A convergence of factors is propelling a market rollout of the hydrogen fuel cell vehicle, according to a new study from the Institute of Transportation Studies at the Univ. of California, Davis. A key to hydrogen’s potential success is a new smart solution that clusters hydrogen fuel infrastructure in urban or regional networks, limiting initial costs and enabling an early market for the technology before committing to a full national deployment, suggests the study.
The researchers behind the study, “The Hydrogen Transition,” probe the variety of factors combining to increase the likelihood of successful hydrogen-powered car commercialization. These include new thinking by government and industry on strategies for developing fuel station infrastructure, falling costs for fuel cell vehicle and hydrogen station components, a new array of sporty hydrogen cars about to come to market from major car makers, ample low cost natural gas for making hydrogen, and the strengthening U.S. interest in climate change solutions.
“We seem to be tantalizingly close to the beginning of a hydrogen transition,” said lead author Joan Ogden, professor of environmental science and policy and director of the Sustainable Transportation Energy Pathways (NextSTEPS). “The next three to four years will be critical for determining whether hydrogen vehicles are just a few years behind electric vehicles, rather than decades.”

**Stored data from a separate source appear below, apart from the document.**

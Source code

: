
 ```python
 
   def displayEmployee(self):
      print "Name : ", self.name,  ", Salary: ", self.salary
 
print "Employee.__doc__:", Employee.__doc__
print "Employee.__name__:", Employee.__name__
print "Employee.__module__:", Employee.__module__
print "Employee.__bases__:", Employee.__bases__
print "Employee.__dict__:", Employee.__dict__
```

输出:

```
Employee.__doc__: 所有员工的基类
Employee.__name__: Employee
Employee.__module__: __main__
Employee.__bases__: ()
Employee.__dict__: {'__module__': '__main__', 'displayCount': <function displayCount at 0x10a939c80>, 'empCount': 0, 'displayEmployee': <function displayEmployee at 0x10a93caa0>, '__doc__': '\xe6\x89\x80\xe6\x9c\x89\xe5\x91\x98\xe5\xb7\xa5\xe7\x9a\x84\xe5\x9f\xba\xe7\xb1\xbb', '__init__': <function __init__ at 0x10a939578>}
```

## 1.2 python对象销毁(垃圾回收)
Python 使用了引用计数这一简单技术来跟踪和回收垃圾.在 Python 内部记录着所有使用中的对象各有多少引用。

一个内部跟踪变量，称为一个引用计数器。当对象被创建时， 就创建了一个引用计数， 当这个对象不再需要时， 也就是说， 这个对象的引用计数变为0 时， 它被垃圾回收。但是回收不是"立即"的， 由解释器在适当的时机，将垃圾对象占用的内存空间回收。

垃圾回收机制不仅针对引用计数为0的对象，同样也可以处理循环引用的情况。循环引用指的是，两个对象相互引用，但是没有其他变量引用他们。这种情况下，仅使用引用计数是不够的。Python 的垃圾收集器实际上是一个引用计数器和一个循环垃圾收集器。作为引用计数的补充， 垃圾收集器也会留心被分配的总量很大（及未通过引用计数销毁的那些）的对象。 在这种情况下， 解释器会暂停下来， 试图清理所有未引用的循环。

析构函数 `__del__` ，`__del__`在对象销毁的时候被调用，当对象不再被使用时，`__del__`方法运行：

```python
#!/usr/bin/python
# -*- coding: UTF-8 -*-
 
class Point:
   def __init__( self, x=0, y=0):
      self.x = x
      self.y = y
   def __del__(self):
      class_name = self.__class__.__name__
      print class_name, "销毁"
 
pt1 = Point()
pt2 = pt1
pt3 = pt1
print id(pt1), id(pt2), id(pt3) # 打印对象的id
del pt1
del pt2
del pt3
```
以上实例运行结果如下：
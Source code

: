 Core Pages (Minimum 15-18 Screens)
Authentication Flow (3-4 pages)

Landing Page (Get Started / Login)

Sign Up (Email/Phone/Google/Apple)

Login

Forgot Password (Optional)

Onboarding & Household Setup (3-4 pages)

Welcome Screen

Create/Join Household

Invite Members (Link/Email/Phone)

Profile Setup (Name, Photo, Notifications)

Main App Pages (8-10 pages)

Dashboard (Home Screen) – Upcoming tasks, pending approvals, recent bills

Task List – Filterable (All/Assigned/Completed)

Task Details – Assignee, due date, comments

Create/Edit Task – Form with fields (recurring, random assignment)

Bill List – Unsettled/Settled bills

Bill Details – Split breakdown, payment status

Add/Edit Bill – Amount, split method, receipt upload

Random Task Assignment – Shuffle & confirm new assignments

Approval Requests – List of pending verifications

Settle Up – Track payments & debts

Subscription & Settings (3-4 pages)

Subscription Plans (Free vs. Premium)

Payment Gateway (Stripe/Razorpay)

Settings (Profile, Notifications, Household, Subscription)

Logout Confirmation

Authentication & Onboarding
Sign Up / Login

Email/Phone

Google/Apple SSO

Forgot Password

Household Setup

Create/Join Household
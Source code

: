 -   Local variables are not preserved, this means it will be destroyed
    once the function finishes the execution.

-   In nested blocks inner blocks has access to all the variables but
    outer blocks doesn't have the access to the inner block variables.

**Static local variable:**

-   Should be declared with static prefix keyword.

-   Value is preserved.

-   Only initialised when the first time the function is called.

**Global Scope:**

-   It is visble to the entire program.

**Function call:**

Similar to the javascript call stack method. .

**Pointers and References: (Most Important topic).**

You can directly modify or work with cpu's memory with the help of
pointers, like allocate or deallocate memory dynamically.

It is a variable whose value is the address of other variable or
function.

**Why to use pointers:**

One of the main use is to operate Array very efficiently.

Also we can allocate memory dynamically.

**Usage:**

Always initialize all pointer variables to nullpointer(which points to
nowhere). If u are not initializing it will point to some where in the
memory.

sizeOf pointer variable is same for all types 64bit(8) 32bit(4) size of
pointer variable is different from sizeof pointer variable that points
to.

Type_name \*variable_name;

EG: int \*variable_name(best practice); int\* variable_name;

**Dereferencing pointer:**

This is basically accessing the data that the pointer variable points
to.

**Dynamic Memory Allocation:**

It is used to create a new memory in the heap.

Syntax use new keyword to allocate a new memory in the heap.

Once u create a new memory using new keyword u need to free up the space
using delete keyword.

Having sufficient hydrogen fueling locations has been a major challenge. It’s a “chicken or egg” dilemma where automakers are reluctant to market cars without infrastructure, and station providers are reluctant to build stations without cars. Recently, however, regional public-private partnerships are emerging to develop smart, comprehensive build-out strategies in different locations around the globe. These new infrastructure paradigms enable more efficient fueling networks, saving millions of dollars compared to earlier designs, and hold the promise of providing hydrogen conveniently and affordably.
ITS-Davis researchers calculated that a targeted regional investment of $100-$200 million in support of 100 stations for about 50,000 FCVs would be enough to make hydrogen cost-competitive with gasoline on a cost-per-mile basis. This level of investment is poised to happen in at least three places: California, Germany and Japan.
In California, the state recently awarded $46 million to build 28 hydrogen fuel stations. Hyundai is leasing its Tucson FCVs to select consumers, while several other car makers—Honda, Toyota, BMW, Nissan and Daimler—expect to have production vehicles on the road in the next few years. Toyota, whose fuel cell vehicles are set to hit the market next year, is also investing in hydrogen fueling infrastructure in the state.
“In many respects, hydrogen fuel cell cars offer consumer value similar or superior to today’s gasoline cars,” Ogden said. “The technology readily enables large vehicle size, a driving range of 300-400 miles, and a fast refueling time of three to five minutes. Hydrogen fuel cell vehicles could help us achieve a low carbon future—without compromising consumer expectations. Along with plug-in electric and efficient internal combustion engine vehicles, hydrogen is an important part of a portfolio approach to sustainable transportation.”
Additional highlights from the study include:
- Early and durable public policies are key to help launch hydrogen infrastructure and provide consumer incentives for purchasing hydrogen fuel cell vehicles. These may be similar to incentives for plug-in electrics, such as vehicle purchase subsidies, tax exemptions, free parking, and High Occupancy Vehicle lane access.
- Global public funding of $1 billion a year on hydrogen supports research and development, deployment of power, and transportation applications. Automakers have spent more than $9 billion on fuel cell development. According to the U.S. Dept. of Energy, its public investments have spurred 6 to 9 times more in private investment.
- The near-term prospects for plentiful, low-cost hydrogen are good. The boom in low-cost natural gas makes possible low-cost hydrogen, especially in the U.S. Methods for cost-effectively producing low-carbon hydrogen from renewable sources hold promise for greater greenhouse gas emission reductions. Hydrogen FCV emissions are already less than half that of conventional gasoline vehicles, due to the greater efficiency of the fuel cell.
- The long-term environmental, economic and societal benefits of hydrogen FCVs are significant. Fuel cost savings for customers and the reduced costs of air pollution, oil dependence and climate change outweigh transition costs by 10 to 1.
- For California, having hydrogen as part of the fuel mix could be integral to the state reaching its twin goals of 1.5 million zero-emission vehicles on the road by 2025 and an 80% reduction below 1990 levels of greenhouse gas emissions by 2050. Hydrogen FCVs are increasingly seen as a critical technology for reaching long-term climate goals, with the potential for capturing a major fraction of the world’s “light duty” passenger car fleet by 2050.
However, the hydrogen transition is anything but certain.
“Hydrogen faces a range of challenges, from economic to societal, before it can be implemented as a large scale transportation fuel,” Ogden said. “The question isn’t whether fuel cell vehicles are technically ready: They are. But how do you build confidence in hydrogen’s future for investors, fuel suppliers, automakers, and, of course, for consumers?”